#### [Exercise goal]
What you return should be each line of the data containing the string "skyblue".
====
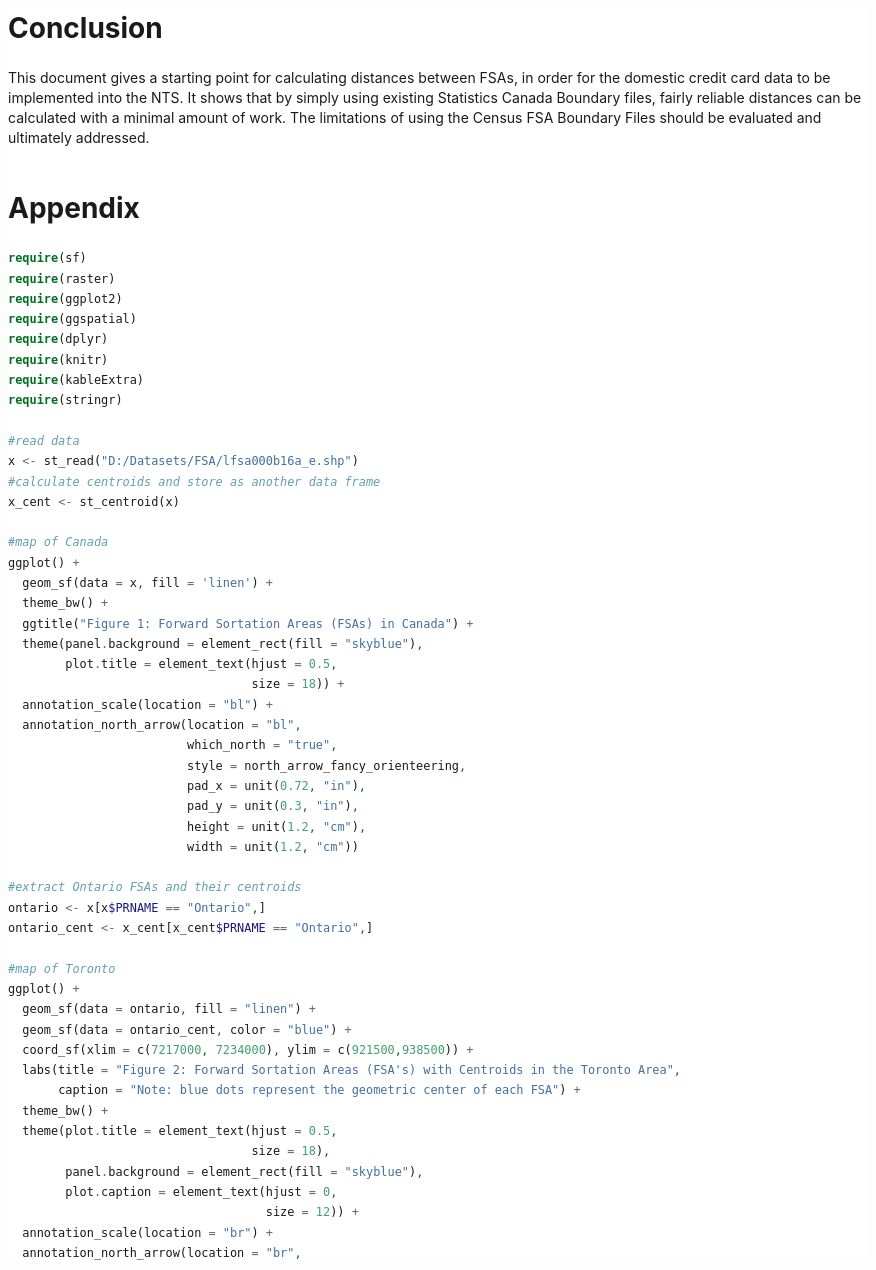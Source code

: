 
# Conclusion

This document gives a starting point for calculating distances between FSAs, in order for the domestic credit card data to be implemented into the NTS. It shows that by simply using existing Statistics Canada Boundary files, fairly reliable distances can be calculated with a minimal amount of work. The limitations of using the Census FSA Boundary Files should be evaluated and ultimately addressed.

# Appendix

```PHP
require(sf)
require(raster)
require(ggplot2)
require(ggspatial)
require(dplyr)
require(knitr)
require(kableExtra)
require(stringr)

#read data
x <- st_read("D:/Datasets/FSA/lfsa000b16a_e.shp")
#calculate centroids and store as another data frame
x_cent <- st_centroid(x)

#map of Canada
ggplot() + 
  geom_sf(data = x, fill = 'linen') + 
  theme_bw() + 
  ggtitle("Figure 1: Forward Sortation Areas (FSAs) in Canada") +
  theme(panel.background = element_rect(fill = "skyblue"),
        plot.title = element_text(hjust = 0.5,
                                  size = 18)) +
  annotation_scale(location = "bl") +
  annotation_north_arrow(location = "bl",
                         which_north = "true",
                         style = north_arrow_fancy_orienteering,
                         pad_x = unit(0.72, "in"),
                         pad_y = unit(0.3, "in"),
                         height = unit(1.2, "cm"),
                         width = unit(1.2, "cm"))

#extract Ontario FSAs and their centroids
ontario <- x[x$PRNAME == "Ontario",]
ontario_cent <- x_cent[x_cent$PRNAME == "Ontario",]

#map of Toronto
ggplot() + 
  geom_sf(data = ontario, fill = "linen") + 
  geom_sf(data = ontario_cent, color = "blue") + 
  coord_sf(xlim = c(7217000, 7234000), ylim = c(921500,938500)) + 
  labs(title = "Figure 2: Forward Sortation Areas (FSA's) with Centroids in the Toronto Area",
       caption = "Note: blue dots represent the geometric center of each FSA") +
  theme_bw() +
  theme(plot.title = element_text(hjust = 0.5,
                                  size = 18),
        panel.background = element_rect(fill = "skyblue"),
        plot.caption = element_text(hjust = 0,
                                    size = 12)) +
  annotation_scale(location = "br") +
  annotation_north_arrow(location = "br", 
```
====
#### [Response]
  theme(panel.background = element_rect(fill = "skyblue"),
        panel.background = element_rect(fill = "skyblue"),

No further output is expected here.